课文原文
人生の転機
「課長昇進の話はなかったことにする」と部長に告げられたのは三か月前だった。自分では精一杯頑張ったつもりだったが、プロジェクトに失敗し、大きな損害を出したのが原因だ。出社しても、毎日がつらくてならなかった。できるものなら、違う世界へ行ってしまいたいと思いながら、日々を過ごしていた。
蒸し暑いある晩、俺は散歩していた。住宅もほとんどない真っ暗な道を歩いていると、向こうの一軒家の二階の窓に明かりが見えた。

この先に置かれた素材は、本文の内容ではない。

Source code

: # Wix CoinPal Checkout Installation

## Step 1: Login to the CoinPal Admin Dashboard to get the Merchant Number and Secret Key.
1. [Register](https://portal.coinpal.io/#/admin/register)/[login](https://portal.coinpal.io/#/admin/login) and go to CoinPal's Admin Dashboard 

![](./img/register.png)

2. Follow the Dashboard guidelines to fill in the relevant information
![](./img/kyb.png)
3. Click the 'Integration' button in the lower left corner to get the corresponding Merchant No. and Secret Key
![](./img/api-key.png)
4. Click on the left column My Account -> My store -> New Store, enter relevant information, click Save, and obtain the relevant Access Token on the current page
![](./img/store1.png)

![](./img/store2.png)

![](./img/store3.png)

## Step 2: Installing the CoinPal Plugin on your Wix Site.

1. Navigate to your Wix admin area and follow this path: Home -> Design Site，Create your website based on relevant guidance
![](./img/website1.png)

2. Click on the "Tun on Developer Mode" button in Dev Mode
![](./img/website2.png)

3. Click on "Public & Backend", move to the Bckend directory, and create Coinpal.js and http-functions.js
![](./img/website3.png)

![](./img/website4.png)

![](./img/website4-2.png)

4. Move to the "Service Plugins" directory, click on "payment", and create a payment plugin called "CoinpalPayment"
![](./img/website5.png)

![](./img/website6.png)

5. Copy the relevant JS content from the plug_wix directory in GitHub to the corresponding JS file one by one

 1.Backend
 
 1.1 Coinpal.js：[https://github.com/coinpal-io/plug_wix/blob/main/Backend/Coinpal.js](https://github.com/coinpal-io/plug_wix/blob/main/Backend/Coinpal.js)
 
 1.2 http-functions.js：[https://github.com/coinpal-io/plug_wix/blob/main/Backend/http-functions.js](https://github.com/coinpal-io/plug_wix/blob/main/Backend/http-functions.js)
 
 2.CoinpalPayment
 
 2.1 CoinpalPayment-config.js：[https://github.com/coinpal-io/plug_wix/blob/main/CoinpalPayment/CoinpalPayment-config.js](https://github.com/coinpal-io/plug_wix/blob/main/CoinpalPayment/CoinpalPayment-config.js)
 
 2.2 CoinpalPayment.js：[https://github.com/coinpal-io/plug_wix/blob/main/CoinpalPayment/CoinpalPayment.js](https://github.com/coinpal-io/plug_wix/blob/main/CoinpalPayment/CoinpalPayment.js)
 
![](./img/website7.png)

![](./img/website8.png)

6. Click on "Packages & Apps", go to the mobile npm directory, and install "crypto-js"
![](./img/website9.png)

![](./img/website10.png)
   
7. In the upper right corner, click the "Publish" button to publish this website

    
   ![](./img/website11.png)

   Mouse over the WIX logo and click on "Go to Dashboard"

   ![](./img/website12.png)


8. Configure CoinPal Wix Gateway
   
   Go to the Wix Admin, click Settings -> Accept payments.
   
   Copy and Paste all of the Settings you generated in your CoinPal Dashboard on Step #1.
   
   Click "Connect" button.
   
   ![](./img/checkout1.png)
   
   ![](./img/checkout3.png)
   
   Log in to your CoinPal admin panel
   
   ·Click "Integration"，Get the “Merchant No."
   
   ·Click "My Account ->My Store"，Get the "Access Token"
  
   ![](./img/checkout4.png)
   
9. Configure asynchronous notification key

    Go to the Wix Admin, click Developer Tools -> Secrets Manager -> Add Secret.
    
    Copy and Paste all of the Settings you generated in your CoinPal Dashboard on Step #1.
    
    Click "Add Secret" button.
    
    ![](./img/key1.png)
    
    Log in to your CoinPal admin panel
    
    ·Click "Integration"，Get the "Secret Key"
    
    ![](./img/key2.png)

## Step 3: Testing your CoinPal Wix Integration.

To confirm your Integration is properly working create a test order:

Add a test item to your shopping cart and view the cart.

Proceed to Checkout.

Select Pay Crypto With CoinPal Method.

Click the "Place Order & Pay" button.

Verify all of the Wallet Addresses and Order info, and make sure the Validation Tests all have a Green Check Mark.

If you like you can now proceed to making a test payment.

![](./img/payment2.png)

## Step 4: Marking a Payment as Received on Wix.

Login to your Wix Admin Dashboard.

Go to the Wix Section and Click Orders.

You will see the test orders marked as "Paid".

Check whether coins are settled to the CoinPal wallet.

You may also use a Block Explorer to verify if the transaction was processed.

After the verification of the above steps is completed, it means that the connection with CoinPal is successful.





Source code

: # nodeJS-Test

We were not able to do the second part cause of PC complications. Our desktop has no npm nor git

「あれ?確かあそこは空家のはずだ」不審に思いつつ近づいていくと、突然「キャー」という若い女性の悲鳴が聞こえた。そして男女の争う声。「やめて!」「うるさい!黙れ!」
もしかして、事件か。こんな時に限って携帯をうちにおいてきてしまった。行こうか行くまいか迷った末、俺はその家に近づいていった。そしてその家のドアの前まで来たとき、「あのカバンはどこだ!言え!」という低い男の声。そして「助けて!」という女性の声ーー。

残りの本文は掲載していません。